_Task to complete_
Using the data below, copy out all lines with the word "types".

= = = = = = =

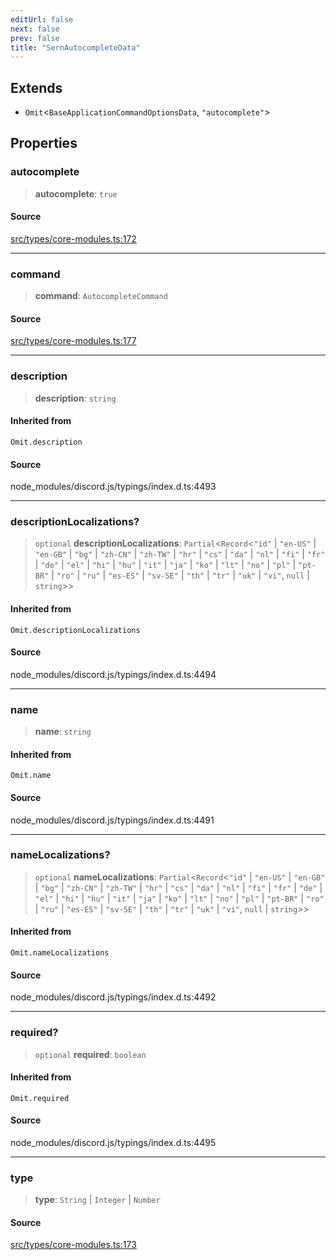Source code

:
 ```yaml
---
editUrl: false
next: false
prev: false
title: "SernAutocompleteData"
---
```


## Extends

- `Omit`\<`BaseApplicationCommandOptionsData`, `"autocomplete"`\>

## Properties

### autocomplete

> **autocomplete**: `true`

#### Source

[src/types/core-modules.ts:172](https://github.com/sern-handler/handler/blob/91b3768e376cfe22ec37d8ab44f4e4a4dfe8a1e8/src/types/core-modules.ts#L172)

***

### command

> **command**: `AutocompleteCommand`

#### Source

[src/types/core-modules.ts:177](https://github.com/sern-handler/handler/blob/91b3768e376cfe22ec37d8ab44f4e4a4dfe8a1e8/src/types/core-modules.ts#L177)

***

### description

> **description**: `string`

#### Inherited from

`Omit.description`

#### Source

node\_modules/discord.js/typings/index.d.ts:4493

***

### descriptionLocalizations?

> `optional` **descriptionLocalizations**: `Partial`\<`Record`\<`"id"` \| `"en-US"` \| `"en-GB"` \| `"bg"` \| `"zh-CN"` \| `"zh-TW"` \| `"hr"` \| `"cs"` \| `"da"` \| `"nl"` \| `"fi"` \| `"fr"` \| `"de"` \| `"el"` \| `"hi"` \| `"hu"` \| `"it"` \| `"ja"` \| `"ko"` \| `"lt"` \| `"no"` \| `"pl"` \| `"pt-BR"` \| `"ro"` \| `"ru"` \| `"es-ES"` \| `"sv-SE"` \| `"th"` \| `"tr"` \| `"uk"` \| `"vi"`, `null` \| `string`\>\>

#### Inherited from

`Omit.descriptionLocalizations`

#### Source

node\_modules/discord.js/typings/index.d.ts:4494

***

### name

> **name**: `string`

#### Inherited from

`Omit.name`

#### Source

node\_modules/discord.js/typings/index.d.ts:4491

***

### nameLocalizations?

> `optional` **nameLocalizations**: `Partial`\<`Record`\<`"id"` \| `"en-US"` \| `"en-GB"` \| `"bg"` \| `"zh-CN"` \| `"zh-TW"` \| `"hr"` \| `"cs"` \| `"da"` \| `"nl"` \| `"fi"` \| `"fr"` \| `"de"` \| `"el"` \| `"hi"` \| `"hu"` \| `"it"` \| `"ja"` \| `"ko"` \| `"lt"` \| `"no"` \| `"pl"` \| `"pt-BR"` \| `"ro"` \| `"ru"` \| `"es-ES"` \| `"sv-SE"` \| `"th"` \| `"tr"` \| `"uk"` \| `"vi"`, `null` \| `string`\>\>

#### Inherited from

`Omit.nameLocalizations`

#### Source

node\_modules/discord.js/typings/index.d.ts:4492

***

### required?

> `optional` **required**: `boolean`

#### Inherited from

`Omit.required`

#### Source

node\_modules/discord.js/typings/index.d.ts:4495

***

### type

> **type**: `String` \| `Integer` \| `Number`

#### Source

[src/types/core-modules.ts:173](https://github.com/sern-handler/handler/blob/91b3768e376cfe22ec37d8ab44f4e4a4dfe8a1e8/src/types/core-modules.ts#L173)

= = = = = = =

_Result of the exercise_
[src/types/core-modules.ts:172](https://github.com/sern-handler/handler/blob/91b3768e376cfe22ec37d8ab44f4e4a4dfe8a1e8/src/types/core-modules.ts#L172)
[src/types/core-modules.ts:177](https://github.com/sern-handler/handler/blob/91b3768e376cfe22ec37d8ab44f4e4a4dfe8a1e8/src/types/core-modules.ts#L177)
[src/types/core-modules.ts:173](https://github.com/sern-handler/handler/blob/91b3768e376cfe22ec37d8ab44f4e4a4dfe8a1e8/src/types/core-modules.ts#L173)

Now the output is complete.